Your goal – Print exactly the lines starting at the one that contains "这里只需要输入自己在上一步配" and ending at the last line of the listing below.

◆ ◆ ◆ ◆ ◆

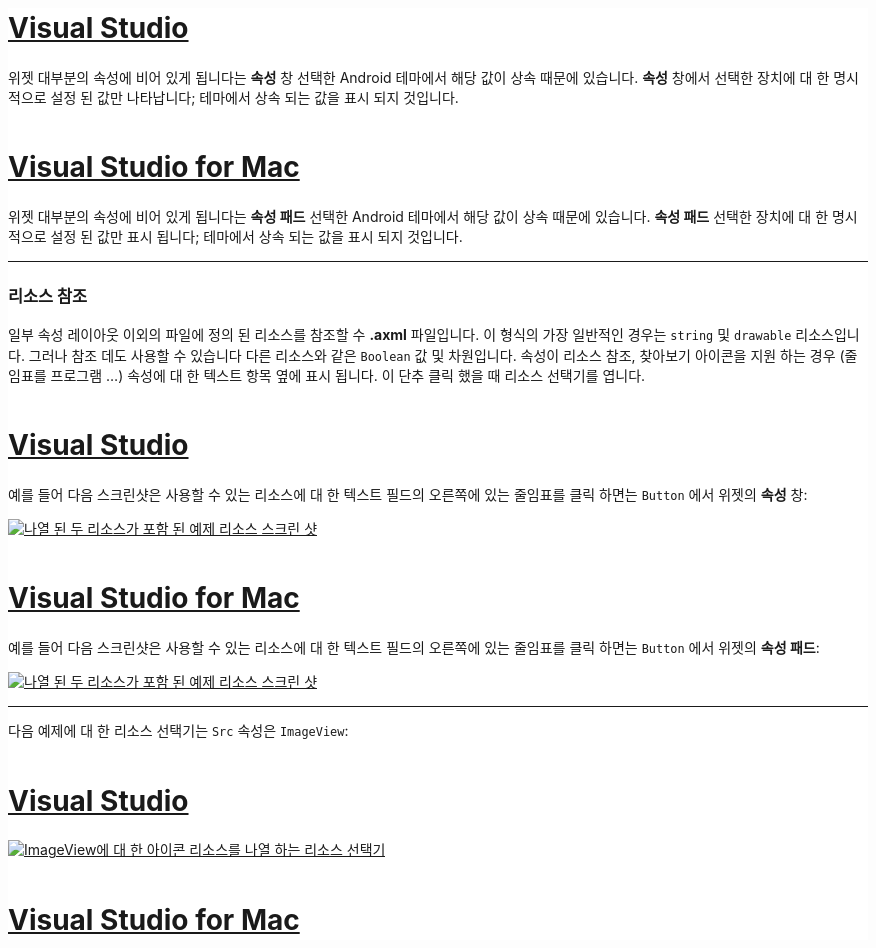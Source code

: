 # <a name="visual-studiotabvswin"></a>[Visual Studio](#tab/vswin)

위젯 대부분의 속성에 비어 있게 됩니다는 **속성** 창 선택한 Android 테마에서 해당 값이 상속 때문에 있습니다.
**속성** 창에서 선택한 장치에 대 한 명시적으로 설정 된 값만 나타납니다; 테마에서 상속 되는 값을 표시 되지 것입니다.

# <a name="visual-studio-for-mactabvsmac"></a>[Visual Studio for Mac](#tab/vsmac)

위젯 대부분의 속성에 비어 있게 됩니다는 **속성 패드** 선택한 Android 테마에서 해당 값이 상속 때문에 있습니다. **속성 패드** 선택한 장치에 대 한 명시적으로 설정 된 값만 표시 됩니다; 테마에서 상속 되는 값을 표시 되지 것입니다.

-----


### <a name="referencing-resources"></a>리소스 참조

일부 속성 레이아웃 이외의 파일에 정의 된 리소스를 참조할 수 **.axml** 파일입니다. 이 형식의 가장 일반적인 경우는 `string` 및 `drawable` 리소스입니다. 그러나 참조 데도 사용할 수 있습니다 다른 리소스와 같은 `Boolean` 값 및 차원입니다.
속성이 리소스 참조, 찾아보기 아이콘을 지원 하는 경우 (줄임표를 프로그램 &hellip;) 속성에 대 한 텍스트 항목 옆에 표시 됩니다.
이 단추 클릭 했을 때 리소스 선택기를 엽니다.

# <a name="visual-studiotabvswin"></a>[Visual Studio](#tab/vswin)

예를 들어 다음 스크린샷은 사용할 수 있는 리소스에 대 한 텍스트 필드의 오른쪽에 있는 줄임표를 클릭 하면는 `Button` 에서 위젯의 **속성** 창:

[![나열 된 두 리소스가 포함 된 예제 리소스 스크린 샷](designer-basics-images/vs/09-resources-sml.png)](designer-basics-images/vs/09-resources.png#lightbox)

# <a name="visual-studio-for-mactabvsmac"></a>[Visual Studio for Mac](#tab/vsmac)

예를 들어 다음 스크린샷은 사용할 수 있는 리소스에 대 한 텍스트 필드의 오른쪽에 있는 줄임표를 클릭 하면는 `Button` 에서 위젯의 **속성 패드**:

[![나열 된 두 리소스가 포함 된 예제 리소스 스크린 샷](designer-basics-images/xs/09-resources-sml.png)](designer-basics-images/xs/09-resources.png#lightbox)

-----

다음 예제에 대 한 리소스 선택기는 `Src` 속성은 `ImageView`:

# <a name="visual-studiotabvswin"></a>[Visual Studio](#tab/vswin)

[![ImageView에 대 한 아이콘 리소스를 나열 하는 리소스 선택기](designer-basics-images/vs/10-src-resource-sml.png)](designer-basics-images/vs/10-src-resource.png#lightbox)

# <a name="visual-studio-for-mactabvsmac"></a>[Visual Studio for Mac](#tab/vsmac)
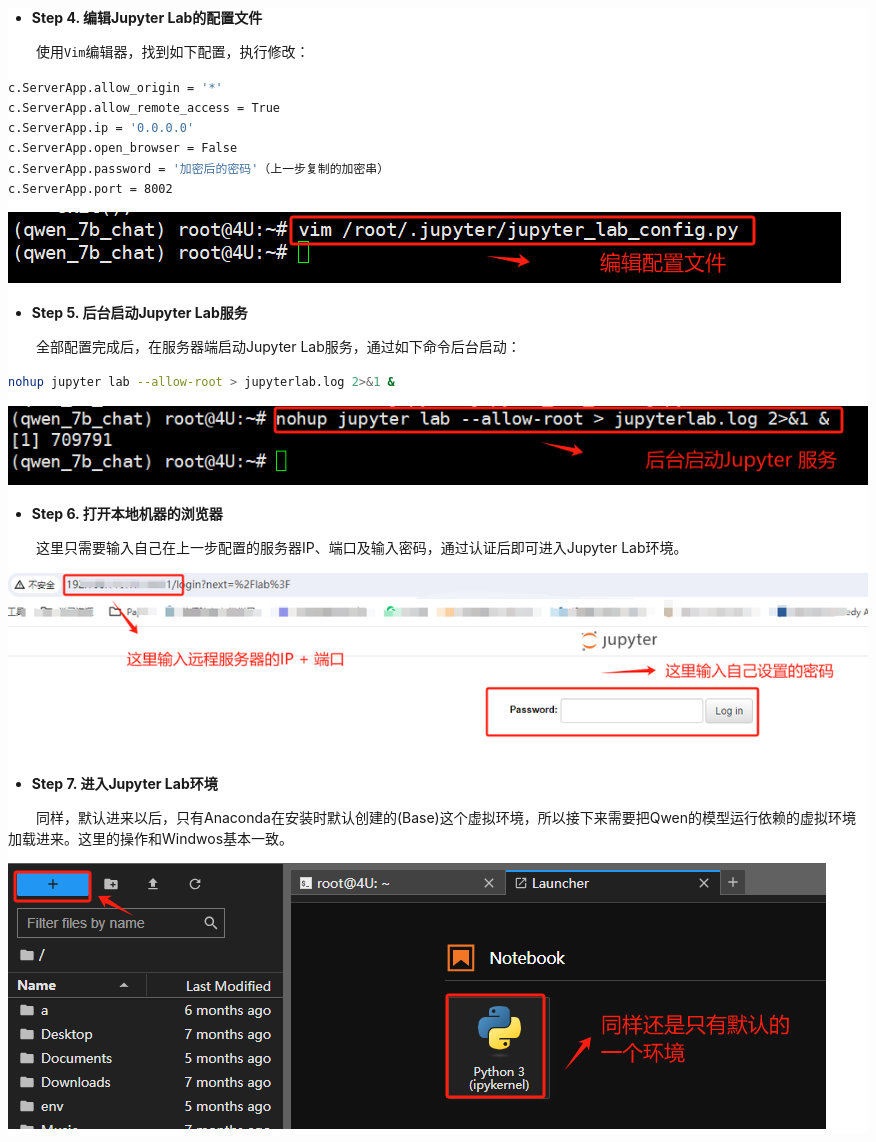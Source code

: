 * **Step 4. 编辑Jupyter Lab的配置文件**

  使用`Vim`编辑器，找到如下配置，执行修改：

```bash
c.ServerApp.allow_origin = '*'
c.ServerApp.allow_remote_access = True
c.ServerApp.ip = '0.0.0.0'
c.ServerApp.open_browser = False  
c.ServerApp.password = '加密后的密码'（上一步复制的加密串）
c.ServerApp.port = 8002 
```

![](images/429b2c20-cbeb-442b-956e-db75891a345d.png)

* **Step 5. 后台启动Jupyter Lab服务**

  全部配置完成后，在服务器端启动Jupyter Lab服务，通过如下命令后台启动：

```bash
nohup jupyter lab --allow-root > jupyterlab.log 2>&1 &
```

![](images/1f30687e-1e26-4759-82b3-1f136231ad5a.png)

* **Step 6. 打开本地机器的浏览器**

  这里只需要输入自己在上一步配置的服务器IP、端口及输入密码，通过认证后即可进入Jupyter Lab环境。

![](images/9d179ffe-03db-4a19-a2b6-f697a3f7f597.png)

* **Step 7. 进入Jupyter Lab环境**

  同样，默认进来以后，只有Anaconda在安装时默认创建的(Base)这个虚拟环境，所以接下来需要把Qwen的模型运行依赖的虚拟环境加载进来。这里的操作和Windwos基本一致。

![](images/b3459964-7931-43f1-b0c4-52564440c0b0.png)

◆ ◆ ◆ ◆ ◆

Exercise solution –
  这里只需要输入自己在上一步配置的服务器IP、端口及输入密码，通过认证后即可进入Jupyter Lab环境。

![](images/9d179ffe-03db-4a19-a2b6-f697a3f7f597.png)

* **Step 7. 进入Jupyter Lab环境**

  同样，默认进来以后，只有Anaconda在安装时默认创建的(Base)这个虚拟环境，所以接下来需要把Qwen的模型运行依赖的虚拟环境加载进来。这里的操作和Windwos基本一致。

![](images/b3459964-7931-43f1-b0c4-52564440c0b0.png)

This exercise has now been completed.